“It’s not fair!” Moishy burst out. “How come everything you say is a great idea, and everything I say you won’t do?"
"Maybe a New York skyline,” Bentzi suggested, waving his hands high in the air. “With all those skyscrapers!”
I clapped my hands. “Yes, that’s it, skyscrapers! And the Statue of Liberty! Do you think you can draw such a backdrop, Bentzi?”
“I can draw it,” Moishy volunteered importantly. “I’m a good artist.”
“Who, you?” I laughed. “You do draw very well for your age, but you can’t draw things like that, and certainly not as big as a scenery needs to be! This isn’t a job for little kids.

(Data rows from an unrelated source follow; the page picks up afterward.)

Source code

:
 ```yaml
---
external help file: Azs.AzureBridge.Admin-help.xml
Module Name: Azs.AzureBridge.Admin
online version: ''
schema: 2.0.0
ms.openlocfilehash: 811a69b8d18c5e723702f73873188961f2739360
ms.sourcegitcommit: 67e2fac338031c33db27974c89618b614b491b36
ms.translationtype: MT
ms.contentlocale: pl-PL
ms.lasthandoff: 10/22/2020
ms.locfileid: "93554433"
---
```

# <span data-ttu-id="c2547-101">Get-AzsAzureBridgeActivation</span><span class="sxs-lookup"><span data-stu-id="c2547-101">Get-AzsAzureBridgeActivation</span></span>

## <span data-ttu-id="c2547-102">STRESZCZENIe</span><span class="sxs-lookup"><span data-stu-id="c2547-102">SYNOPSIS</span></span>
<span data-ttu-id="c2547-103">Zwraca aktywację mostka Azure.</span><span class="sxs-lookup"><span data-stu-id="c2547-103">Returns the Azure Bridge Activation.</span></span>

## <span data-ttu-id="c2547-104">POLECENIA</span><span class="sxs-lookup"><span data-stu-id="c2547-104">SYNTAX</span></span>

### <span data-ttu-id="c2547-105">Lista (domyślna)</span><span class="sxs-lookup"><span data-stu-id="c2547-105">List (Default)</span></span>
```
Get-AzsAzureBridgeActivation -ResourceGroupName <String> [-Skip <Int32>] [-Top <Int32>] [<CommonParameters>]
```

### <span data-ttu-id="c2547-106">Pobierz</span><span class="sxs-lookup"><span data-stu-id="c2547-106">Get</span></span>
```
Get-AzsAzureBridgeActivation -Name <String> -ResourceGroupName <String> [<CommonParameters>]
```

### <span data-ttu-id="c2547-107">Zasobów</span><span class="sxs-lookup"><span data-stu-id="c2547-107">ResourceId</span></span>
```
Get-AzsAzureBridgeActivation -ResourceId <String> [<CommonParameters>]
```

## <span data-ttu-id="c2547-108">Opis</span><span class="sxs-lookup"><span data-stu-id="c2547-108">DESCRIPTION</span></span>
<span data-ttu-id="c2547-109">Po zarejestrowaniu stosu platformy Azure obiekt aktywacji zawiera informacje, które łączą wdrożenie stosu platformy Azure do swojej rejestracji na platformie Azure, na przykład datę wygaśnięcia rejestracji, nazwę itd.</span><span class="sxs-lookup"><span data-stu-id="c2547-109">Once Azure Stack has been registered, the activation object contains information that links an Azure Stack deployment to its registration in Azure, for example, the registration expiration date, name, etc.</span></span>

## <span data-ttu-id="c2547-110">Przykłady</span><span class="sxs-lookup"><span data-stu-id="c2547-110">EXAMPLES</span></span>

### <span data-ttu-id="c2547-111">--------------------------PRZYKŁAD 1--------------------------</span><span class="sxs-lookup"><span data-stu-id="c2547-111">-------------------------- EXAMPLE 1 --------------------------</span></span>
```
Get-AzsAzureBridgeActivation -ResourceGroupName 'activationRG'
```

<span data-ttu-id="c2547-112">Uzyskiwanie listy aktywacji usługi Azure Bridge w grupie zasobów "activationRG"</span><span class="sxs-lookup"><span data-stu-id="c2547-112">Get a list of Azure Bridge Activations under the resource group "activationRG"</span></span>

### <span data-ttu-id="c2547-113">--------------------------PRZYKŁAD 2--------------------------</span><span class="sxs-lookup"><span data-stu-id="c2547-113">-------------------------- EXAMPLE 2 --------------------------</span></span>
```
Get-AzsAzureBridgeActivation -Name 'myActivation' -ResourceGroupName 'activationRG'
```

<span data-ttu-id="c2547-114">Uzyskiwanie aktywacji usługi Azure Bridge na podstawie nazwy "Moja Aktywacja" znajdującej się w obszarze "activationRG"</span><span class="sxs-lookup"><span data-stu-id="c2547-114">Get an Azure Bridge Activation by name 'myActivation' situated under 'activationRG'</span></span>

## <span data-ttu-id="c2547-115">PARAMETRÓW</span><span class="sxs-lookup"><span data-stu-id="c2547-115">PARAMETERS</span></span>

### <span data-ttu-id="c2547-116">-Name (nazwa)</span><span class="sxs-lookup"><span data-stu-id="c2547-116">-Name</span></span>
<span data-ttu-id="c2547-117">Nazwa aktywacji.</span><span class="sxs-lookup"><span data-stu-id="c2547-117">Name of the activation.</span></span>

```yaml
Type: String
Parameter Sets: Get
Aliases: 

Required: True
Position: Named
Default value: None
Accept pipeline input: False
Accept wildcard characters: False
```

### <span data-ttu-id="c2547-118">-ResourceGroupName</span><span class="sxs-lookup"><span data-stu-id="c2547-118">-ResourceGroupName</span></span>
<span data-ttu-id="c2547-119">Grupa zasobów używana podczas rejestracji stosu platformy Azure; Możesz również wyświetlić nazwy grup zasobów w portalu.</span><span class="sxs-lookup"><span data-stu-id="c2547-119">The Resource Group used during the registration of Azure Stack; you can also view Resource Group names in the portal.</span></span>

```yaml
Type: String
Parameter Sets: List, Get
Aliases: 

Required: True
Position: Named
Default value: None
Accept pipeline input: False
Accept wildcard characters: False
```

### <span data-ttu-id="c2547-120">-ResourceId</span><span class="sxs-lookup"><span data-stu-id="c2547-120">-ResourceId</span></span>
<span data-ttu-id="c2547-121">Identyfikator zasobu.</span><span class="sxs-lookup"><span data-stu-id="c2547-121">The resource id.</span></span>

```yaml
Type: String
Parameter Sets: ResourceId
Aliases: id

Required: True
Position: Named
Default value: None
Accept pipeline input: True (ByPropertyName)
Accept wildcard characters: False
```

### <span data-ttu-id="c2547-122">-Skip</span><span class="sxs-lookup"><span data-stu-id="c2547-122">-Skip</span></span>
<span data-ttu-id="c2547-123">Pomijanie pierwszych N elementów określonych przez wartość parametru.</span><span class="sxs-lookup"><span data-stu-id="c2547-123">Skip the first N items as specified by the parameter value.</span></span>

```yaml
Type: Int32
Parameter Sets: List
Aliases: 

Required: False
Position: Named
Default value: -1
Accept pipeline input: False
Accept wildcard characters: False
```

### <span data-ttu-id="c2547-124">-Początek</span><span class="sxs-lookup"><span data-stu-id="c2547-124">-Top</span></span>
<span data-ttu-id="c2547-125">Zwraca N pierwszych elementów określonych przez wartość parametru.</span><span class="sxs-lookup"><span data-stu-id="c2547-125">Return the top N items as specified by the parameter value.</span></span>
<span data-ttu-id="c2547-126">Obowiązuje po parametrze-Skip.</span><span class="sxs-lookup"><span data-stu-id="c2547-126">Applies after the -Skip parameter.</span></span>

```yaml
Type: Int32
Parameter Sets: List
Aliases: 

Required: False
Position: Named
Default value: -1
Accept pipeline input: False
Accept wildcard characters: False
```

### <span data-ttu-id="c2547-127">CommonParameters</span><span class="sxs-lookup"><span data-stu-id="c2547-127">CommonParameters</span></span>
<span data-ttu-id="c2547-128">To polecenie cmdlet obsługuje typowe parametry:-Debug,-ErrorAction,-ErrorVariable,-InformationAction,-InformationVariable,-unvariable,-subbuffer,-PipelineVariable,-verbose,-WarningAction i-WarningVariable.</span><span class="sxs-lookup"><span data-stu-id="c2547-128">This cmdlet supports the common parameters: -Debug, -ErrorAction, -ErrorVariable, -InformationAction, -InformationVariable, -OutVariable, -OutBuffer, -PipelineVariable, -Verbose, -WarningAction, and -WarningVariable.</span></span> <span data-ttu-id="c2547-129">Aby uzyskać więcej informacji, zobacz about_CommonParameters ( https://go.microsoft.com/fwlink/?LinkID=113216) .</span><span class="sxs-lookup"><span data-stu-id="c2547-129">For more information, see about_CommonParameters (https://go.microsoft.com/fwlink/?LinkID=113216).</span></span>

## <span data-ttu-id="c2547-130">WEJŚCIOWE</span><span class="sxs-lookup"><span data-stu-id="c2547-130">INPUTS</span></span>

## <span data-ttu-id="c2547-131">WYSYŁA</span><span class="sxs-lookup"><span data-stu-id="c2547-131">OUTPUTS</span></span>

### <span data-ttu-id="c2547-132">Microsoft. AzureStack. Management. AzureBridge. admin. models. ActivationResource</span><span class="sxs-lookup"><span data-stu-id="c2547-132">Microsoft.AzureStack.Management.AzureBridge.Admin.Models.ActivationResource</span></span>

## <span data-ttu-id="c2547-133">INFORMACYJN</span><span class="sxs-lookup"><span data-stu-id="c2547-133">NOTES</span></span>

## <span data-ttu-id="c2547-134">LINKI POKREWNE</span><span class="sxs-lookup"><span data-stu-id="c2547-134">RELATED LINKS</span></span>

Bentzi can do it.”
Moishy pouted, but said nothing, toying with the edge of the tablecloth.
Tova was enthusiastic. “And an American flag, too. We’ll make a big one out of construction paper, with stars and red-and-white stripes and everything, just like a real flag!”
“Great idea! And for the flagpole we’ll find a long pole like for the Lag Ba’omer fire,” Bentzi added.
“And how will we have a stage?” I asked.
“We’ll build it!” said Moishy. “We can nail lots and lots of boards together and—”
“Too hard,” Bentzi ruled. “I hope we’ll find something to use for one flagpole, but where would we get enough lumber to build a stage? And we don’t even know how to build a stage high enough and safe enough, that won’t suddenly collapse in the middle of the show… Batya, I think you’ll just have to have the play on the floor, without a real stage.”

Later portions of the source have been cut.